Innumerables son los prodigios que a la monja le atribuye el devoto Díaz, pero para pintar la insulsez de la mayor parte de ellos baste decir que una vez que la niña arreglaba su tocado en el espejo, un Cristo de bulto que colgaba de la pared la miró con ojos tan airados que Sor Mercedes renunció desde ese momento a todas las pompas del mundo. De casos análogos toma pie el reverendo fray Sebastián para condenar la costumbre de que las doncellas comiesen en los estrados con los hombres, y lamentar que los matrimonios que entonces comenzaban a formarse no fuesen como los de antaño, tratados entre los parientes sin conocimiento previo de los interesados.

Sor Mercedes vivió siempre atormentada de una enfermedad que le había dislocado las vértebras espinales, ocasionada, al decir de su biógrafo, por cierto santo fuego que la devoraba. Díaz refiere, asimismo, que la monja dominicana pronosticó su muerte y alcanzó la comunicación espiritual con Jesucristo, viéndose su alma varias veces arrebatada de este mundo.

A juzgar por esta obra de fray Sebastián Díaz, diríamos que era un escritor en extremo pesado, de un estilo embarazado y vulgar. Su credulidad, especialmente, que aquí lo admite todo, en muchas ocasiones repugna; pero ¡qué distancia no existe entre la Vida Sor Mercedes y su Manual dogmático!

Un hombre competente, el autor del Dictamen de la Concepción de María, ha dicho de esta obra de Díaz que «es digna de leerse por la solidez de la doctrina y la originalidad de sus argumentos». Cosa singular, sin embargo: cuando Díaz la escribía se sentía viejo, achacoso por sus enfermedades, incapaz de trabajar desde el púlpito o el confesonario, era, como él dice, ¡un inválido del ejército cristiano!

Reconociendo que en los doscientos sesenta y siete años551 que hacía a que los españoles habían entrado en Chile pudiera estar bastardeada la sana doctrina, se propuso consignar en su Manual las primeras verdades del catolicismo, y al intento, dividió su tarea   —546→   en dos partes, destinando la primera a combatir las sectas que pretenden apoyarse en la Escritura, y la segunda, a las que andan más apartadas de ella.

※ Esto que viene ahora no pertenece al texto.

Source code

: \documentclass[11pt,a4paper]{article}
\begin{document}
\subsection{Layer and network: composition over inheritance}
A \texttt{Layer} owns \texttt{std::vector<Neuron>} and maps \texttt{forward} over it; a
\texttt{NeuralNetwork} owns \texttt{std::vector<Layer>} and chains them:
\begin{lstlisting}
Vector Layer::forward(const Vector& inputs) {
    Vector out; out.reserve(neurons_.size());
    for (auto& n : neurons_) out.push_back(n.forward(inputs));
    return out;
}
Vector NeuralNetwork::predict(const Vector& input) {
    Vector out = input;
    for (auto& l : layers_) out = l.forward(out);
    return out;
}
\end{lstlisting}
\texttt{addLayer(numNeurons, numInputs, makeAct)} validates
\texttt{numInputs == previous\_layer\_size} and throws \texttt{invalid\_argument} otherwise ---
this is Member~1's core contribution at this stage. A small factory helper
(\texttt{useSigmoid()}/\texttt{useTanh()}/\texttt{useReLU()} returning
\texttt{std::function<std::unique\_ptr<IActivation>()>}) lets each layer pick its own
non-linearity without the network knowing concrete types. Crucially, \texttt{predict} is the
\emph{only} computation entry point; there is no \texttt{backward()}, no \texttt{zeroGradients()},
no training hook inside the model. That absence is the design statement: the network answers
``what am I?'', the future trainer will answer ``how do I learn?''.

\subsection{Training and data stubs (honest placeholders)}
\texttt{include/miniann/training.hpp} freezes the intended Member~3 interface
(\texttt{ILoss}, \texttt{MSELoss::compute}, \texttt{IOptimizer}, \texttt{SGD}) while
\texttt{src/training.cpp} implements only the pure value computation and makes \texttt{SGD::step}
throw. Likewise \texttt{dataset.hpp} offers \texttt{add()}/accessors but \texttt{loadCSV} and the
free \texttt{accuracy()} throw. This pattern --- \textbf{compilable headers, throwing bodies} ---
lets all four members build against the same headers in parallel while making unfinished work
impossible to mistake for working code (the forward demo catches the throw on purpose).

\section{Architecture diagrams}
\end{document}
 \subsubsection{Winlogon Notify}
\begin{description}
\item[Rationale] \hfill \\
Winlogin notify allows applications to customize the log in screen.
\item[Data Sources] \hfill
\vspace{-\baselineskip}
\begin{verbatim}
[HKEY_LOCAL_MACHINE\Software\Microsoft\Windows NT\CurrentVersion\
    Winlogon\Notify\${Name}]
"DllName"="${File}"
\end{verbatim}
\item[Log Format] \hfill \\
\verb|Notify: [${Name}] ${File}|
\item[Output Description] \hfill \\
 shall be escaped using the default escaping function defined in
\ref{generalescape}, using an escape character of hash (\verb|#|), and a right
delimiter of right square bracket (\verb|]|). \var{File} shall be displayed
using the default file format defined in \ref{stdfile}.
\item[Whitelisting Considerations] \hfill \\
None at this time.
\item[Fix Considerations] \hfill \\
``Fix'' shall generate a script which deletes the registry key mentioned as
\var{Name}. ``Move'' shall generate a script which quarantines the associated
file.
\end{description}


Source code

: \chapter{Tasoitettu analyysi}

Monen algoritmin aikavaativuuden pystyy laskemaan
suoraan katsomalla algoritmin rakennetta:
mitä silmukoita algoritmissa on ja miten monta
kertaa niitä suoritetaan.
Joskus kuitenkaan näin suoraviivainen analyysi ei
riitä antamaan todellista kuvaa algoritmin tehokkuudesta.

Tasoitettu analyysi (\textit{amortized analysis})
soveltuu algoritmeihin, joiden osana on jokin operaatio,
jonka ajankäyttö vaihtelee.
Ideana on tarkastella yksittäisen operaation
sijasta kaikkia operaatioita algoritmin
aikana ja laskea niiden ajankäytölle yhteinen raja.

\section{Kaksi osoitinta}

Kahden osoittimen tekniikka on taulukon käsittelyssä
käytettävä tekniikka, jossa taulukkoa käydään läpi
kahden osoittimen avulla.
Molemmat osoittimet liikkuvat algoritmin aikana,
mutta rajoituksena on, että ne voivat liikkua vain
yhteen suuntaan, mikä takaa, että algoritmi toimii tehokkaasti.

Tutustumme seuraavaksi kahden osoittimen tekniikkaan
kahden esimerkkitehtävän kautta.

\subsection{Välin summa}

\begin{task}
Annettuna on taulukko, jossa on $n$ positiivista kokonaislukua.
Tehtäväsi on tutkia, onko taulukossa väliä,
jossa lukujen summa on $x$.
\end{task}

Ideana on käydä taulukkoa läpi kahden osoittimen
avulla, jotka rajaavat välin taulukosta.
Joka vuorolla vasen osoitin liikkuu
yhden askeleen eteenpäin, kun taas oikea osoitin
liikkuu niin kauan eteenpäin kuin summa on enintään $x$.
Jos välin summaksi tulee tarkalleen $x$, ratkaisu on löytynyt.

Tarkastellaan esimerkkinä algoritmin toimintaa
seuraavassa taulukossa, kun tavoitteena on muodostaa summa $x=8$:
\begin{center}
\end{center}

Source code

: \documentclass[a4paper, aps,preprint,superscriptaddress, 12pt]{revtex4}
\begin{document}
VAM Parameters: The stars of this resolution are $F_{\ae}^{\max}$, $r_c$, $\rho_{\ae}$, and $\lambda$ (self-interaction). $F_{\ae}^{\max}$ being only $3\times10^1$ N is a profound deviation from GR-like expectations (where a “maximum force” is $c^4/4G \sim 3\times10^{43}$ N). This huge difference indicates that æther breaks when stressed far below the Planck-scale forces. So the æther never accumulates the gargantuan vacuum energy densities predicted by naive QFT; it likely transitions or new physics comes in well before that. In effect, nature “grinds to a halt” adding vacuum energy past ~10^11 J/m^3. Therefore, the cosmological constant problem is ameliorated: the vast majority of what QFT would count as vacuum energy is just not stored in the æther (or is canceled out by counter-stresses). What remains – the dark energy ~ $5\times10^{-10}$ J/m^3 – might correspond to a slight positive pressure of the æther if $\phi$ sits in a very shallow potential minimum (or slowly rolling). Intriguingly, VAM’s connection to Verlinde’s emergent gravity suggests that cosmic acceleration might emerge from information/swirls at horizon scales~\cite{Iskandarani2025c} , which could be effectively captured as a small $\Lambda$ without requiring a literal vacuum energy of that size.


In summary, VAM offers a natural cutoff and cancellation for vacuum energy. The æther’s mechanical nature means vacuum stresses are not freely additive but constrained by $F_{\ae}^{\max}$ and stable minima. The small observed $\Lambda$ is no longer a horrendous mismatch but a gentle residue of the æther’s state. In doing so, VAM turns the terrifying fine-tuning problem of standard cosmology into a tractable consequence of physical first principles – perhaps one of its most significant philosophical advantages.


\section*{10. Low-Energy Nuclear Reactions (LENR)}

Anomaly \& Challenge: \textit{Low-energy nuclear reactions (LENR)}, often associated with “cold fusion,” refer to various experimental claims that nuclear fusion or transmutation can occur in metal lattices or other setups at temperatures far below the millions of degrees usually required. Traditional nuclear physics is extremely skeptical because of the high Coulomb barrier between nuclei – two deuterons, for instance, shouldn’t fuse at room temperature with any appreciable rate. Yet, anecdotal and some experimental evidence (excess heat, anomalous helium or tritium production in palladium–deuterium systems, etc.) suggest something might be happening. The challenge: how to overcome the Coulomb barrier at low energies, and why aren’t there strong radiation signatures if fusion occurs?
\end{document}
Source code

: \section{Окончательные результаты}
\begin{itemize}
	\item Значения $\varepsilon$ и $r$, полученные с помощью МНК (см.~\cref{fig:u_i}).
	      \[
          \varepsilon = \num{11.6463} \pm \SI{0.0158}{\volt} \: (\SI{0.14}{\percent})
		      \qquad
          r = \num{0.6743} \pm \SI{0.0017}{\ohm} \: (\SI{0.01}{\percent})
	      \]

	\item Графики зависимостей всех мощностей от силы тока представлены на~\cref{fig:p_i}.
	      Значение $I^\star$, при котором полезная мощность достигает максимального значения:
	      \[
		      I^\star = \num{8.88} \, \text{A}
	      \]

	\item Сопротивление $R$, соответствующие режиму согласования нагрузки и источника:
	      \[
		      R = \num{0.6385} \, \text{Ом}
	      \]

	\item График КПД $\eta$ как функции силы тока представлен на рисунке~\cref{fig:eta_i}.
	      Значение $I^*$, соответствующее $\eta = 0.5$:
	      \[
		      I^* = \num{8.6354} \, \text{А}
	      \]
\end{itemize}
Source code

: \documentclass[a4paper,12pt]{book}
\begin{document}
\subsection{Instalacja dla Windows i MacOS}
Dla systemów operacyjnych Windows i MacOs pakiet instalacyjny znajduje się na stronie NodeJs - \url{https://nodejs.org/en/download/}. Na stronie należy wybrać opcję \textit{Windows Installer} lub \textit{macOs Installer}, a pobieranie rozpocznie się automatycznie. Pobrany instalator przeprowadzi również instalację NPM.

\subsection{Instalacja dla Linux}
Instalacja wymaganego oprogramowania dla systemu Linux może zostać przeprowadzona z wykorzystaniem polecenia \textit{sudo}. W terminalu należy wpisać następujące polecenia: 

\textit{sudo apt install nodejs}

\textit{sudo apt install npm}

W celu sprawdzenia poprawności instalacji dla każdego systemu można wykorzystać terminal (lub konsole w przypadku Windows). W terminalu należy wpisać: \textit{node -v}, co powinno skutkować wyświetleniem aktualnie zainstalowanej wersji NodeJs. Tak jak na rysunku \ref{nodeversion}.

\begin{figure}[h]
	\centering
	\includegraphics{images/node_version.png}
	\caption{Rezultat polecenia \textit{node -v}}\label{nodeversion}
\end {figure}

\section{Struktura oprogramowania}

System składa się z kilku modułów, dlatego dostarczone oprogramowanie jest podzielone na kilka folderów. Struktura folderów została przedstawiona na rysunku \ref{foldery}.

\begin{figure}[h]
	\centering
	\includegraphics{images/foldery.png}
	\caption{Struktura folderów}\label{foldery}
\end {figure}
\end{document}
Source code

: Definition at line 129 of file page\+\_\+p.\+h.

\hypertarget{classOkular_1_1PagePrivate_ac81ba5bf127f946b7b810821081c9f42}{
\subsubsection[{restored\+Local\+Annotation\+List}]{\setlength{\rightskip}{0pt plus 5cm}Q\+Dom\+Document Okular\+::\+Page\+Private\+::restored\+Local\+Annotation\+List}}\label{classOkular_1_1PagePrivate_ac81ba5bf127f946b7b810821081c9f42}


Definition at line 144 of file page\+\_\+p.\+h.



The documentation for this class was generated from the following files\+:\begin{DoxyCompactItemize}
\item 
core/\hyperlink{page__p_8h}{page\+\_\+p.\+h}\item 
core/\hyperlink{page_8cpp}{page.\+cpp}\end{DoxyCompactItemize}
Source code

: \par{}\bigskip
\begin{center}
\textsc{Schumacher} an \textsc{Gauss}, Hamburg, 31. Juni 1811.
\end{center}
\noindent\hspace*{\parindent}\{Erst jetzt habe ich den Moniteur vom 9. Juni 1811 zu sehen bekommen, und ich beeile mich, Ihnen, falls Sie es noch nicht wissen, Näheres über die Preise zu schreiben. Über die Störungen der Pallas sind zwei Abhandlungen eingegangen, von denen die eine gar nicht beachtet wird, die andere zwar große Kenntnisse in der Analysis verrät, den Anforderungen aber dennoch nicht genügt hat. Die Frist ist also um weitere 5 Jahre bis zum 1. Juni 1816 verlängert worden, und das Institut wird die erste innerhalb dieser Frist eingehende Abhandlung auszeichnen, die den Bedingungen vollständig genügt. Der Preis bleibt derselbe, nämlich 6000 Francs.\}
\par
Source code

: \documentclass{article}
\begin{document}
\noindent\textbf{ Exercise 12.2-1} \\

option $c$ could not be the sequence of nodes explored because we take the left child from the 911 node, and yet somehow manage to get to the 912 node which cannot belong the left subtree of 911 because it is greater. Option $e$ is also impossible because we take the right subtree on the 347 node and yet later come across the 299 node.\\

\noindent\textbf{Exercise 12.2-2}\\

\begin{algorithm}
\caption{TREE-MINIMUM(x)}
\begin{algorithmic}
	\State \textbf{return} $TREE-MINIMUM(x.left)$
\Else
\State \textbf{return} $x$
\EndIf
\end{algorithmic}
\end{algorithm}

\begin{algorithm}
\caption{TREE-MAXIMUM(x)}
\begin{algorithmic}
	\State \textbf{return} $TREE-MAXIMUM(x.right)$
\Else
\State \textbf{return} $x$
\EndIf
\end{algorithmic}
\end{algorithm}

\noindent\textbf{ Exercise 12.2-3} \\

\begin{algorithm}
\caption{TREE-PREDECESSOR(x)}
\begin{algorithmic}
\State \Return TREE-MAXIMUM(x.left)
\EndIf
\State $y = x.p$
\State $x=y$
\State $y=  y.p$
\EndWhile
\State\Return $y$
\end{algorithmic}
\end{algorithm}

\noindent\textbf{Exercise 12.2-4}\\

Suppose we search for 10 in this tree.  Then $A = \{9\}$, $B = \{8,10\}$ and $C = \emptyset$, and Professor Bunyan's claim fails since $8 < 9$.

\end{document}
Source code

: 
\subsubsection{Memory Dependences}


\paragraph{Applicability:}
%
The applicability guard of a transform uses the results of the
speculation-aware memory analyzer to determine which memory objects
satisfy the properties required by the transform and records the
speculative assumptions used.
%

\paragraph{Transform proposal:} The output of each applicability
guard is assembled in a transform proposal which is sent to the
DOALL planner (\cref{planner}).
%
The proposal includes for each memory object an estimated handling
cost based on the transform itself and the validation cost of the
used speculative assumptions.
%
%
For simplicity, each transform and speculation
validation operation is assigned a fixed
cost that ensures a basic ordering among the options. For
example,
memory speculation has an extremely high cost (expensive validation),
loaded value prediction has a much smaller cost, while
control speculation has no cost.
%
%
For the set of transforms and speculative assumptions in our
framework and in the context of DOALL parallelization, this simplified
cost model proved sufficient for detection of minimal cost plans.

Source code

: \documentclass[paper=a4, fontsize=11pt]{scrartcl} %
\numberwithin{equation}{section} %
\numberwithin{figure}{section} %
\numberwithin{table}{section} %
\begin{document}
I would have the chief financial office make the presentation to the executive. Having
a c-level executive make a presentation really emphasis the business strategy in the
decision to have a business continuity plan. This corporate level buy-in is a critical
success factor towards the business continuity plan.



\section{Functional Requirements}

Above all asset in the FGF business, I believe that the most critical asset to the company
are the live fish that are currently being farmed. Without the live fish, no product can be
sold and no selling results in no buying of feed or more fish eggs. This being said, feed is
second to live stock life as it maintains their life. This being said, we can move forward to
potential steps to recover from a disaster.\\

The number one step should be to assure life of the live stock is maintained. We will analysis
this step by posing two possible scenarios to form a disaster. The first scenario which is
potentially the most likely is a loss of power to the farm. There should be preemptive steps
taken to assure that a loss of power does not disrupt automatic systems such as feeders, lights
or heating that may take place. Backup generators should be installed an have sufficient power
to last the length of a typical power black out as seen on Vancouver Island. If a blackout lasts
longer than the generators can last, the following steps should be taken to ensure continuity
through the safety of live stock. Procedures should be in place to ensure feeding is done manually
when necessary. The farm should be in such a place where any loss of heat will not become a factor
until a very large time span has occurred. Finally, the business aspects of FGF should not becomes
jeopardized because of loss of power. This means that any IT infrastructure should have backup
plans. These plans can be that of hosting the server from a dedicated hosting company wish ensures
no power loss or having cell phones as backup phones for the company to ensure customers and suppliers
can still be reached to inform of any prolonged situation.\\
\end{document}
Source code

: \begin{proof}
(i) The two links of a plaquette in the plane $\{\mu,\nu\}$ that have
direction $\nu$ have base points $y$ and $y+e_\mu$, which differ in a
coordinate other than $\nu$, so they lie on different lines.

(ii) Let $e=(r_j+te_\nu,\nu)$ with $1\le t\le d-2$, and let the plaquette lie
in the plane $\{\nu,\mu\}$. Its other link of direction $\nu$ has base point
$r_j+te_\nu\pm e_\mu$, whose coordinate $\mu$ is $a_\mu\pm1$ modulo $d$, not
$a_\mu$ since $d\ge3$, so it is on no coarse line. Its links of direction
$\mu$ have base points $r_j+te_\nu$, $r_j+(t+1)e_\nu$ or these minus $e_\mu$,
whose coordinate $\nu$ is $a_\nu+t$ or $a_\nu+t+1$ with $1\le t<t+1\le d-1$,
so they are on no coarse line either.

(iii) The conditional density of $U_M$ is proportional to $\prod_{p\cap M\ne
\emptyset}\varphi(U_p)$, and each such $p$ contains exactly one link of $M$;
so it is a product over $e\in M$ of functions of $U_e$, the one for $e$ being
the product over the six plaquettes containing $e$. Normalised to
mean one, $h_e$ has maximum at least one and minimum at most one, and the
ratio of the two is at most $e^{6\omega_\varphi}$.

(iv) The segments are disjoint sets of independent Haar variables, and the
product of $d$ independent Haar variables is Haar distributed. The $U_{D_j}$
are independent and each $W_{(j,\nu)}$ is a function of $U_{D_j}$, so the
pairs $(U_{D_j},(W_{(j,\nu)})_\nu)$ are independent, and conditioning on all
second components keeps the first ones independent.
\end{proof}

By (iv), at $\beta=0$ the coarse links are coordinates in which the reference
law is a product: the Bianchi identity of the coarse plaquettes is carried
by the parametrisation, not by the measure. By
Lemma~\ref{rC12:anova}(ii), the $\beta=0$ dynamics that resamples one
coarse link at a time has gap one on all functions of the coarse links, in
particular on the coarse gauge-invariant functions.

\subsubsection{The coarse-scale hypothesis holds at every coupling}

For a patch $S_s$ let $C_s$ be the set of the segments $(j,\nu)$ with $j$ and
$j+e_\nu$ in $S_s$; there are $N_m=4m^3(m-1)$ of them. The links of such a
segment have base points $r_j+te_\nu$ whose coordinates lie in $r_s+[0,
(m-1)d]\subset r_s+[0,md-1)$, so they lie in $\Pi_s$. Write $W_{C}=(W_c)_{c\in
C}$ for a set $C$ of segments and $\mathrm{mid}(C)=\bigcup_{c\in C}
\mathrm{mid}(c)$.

Al efecto, comenzó por tomarse el trabajo de cotejar los textos de la Biblia que pensaba citar con la versión inglesa, más de ordinario empleada en este género de controversias, y después, con un lenguaje en general condensado y claro, conservando su alma serena, libre de los arrebatos de un novicio y con la dignidad del que se cree seguro de lo que dice, no temió abordar las cuestiones que más animosidades despiertan y donde aún hoy los modernos impugnadores de uno y otro bando, condenan, se exaltan y no razonan. A pesar de la corta extensión de su trabajo, Díaz ha logrado interesar, y un aficionado a este género de estudios sin duda que leerá con agrado las páginas del Manual dogmático.

Díaz es también autor de un libro titulado Tratado contra las falsas piedades, que fue enviado a Madrid para su impresión, pero que nunca llegó a publicarse552.

Fray Sebastián Díaz murió por los años de 1812 ó 1813, y fue enterrado en la sala de capítulo del convento de que fue fundador.